The series follows Jamie and a team of helpers from the early stages of finding a site for the restaurant and selecting 15 recruits from more than a thousand applicants, through the trainees' faltering progress as they learn the basics of catering with help from Jamie and "two fantastic lecturers" - Mark Gautier, then at Hammersmith and West London College, and Peter Richards, who taught Jamie at Westminster and Kingsway College in the early Nineties - to the final days before the opening.
Meanwhile, Jamie's home life with wife Jools and their first baby, Poppy, provides further docu-soap elements (although there are cookery tips, too - you can learn how to make bread in the second programme). Inevitably, the emphasis is on the students who have problems, such as 19-year-old Kerryann Dunlop, whose attendance record left something to be desired. "You'll see there are some ups and downs," as Kerryann puts it, having survived early difficulties to last the distance.
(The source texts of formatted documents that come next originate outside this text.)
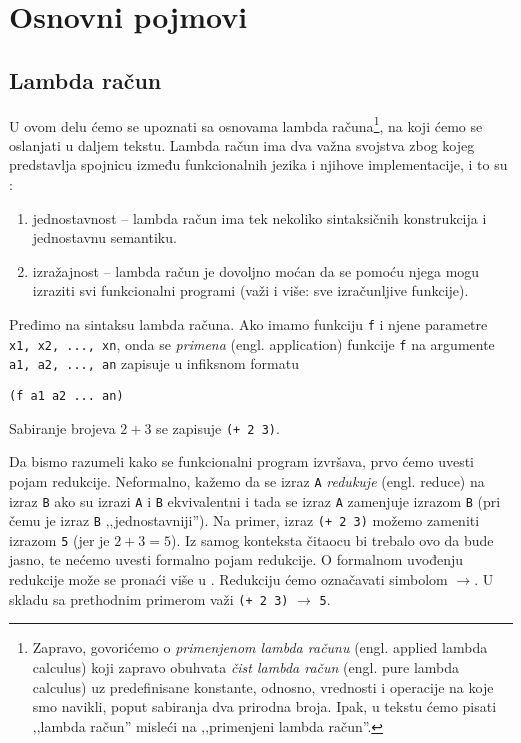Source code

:\section{Osnovni pojmovi}
\label{sec:osnovni pojmovi}

\subsection{Lambda račun}
\label{subsec:lambda racun}

U ovom delu ćemo se upoznati sa osnovama lambda računa\footnote{Zapravo, govorićemo o \textit{primenjenom lambda računu} (engl. applied lambda calculus) koji zapravo obuhvata \textit{čist lambda račun} (engl. pure lambda calculus) uz predefinisane konstante, odnosno, vrednosti i operacije na koje smo navikli, poput sabiranja dva prirodna broja. Ipak, u tekstu ćemo pisati ‚‚lambda račun'' misleći na ‚‚primenjeni lambda račun''.}, na koji ćemo se oslanjati u daljem tekstu. Lambda račun ima dva važna svojstva zbog kojeg predstavlja spojnicu između funkcionalnih jezika i njihove implementacije, i to su \cite{the-implementation-of-functional-programming-languages}:
\begin{enumerate}
	\item jednostavnost -- lambda račun ima tek nekoliko sintaksičnih konstrukcija i jednostavnu semantiku.
	\item izražajnost -- lambda račun je dovoljno moćan da se pomoću njega mogu izraziti svi funkcionalni programi (važi i više: sve izračunljive funkcije).
\end{enumerate}

Pređimo na sintaksu lambda računa. Ako imamo funkciju \verb|f| i njene parametre \verb|x1, x2, ..., xn|, onda se \textit{primena} (engl. application) funkcije \verb|f| na argumente \verb|a1, a2, ..., an| zapisuje u infiksnom formatu
\begin{center}
	\verb|(f a1 a2 ... an)|
\end{center}

\begin{primer}
	Sabiranje brojeva $2+3$ se zapisuje \verb|(+ 2 3)|.
\end{primer}

Da bismo razumeli kako se funkcionalni program izvršava, prvo ćemo uvesti pojam redukcije. Neformalno, kažemo da se izraz \verb|A| \textit{redukuje} (engl. reduce) na izraz \verb|B| ako su izrazi \verb|A| i \verb|B| ekvivalentni i tada se izraz \verb|A| zamenjuje izrazom \verb|B| (pri čemu je izraz \verb|B| ‚‚jednostavniji''). Na primer, izraz \verb|(+ 2 3)| možemo zameniti izrazom \verb|5| (jer je $2+3=5$). Iz samog konteksta čitaocu bi trebalo ovo da bude jasno, te nećemo uvesti formalno pojam redukcije. O formalnom uvođenju redukcije može se pronaći više u \cite{foundations-of-functional-programming}. Redukciju ćemo označavati simbolom $\rightarrow$. U skladu sa prethodnim primerom važi \verb|(+ 2 3)| $\rightarrow$ \verb|5|.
But overall, the story is one of success, despite three students dropping out. "It's made my life," says 24-year-old Elisa Roche, who was homeless when she started the course. "Once you get in the kitchen and get a love for it, it doesn't feel like a job. It's physically tiring, but mentally you're constantly finding out things." A view echoed by fellow student Tim Fiadatan, 19, who describes the course as "a once-in-a-lifetime opportunity, getting trained by some of the best chefs around, not just Jamie, but the others that we've been working with" (the students have had work placements in top restaurants, such as the River Cafe and Bamboo).
Jamie, who is only three years older than the oldest student in his first group, admits that he, too, has learned a lot. "There was no benchmark, no one had ever done anything like this before," he says. "It's been a learning curve for me; not just the teaching but the business side as well."
Although he saw the students at least once a week to start with, basic teaching was entrusted to Mark and Peter, both seen in action in the series. They had six months to get the students to catering NVQ level 1 standard. "We picked the units that we wanted them to work on, instead of giving them a choice," says Jamie. "That's unconventional, but workable. The colleges did wonders in such a short time." He has been reporting back on the fast-track course to City and Guilds, the examining body for NVQs.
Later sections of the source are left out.